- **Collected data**
------------------------------------------------

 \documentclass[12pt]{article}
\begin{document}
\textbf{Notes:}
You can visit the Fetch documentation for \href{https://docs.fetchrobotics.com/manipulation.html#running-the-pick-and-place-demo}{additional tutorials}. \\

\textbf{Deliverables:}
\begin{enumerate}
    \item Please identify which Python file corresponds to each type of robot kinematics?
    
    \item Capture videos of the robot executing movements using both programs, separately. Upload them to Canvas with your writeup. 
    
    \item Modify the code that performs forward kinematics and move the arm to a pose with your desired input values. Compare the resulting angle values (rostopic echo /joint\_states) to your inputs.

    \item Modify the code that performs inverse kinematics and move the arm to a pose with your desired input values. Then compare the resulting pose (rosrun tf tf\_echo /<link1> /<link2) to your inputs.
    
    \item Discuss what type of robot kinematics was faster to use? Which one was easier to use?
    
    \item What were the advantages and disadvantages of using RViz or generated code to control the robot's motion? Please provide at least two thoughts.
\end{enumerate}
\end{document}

------------------------------------------------

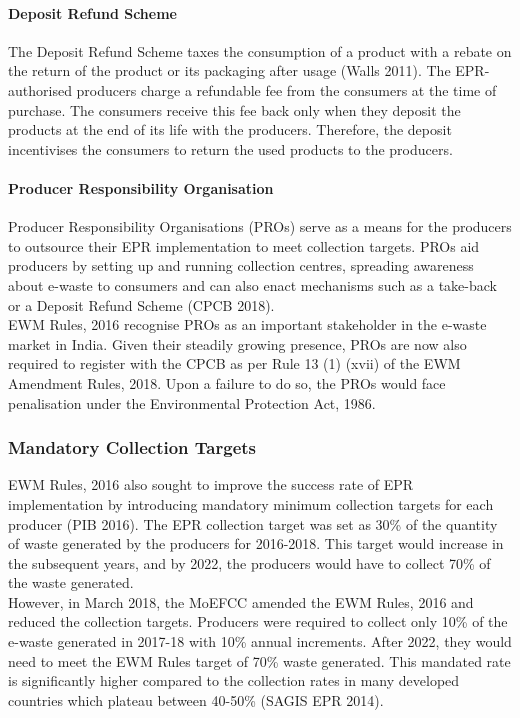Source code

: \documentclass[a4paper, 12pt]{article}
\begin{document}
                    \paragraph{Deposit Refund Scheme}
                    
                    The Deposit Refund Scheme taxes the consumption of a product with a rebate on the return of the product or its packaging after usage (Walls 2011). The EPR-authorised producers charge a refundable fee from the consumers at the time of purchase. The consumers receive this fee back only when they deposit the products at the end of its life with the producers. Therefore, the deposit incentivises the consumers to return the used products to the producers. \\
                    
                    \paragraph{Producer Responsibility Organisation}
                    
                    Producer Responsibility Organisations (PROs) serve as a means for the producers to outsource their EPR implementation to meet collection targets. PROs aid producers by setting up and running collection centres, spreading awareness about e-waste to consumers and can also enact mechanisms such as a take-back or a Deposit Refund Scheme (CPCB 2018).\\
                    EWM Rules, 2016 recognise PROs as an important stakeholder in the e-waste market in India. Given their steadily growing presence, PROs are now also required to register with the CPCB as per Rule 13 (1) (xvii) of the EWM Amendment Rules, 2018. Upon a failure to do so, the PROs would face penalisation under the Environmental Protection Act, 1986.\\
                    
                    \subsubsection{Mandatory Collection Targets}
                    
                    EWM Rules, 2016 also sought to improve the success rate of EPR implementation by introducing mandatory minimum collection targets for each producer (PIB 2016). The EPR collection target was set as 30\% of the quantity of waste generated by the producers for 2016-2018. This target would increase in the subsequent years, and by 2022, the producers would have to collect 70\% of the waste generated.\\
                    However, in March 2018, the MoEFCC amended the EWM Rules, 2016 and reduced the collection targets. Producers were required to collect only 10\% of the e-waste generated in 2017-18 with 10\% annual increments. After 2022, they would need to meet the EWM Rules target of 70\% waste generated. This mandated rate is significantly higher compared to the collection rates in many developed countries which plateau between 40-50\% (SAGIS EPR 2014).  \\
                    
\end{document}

------------------------------------------------

- **Task directions**
Determine the count of lines in the data above with the string "inputs" in them, and give that count alone.

- **Result of this task**
2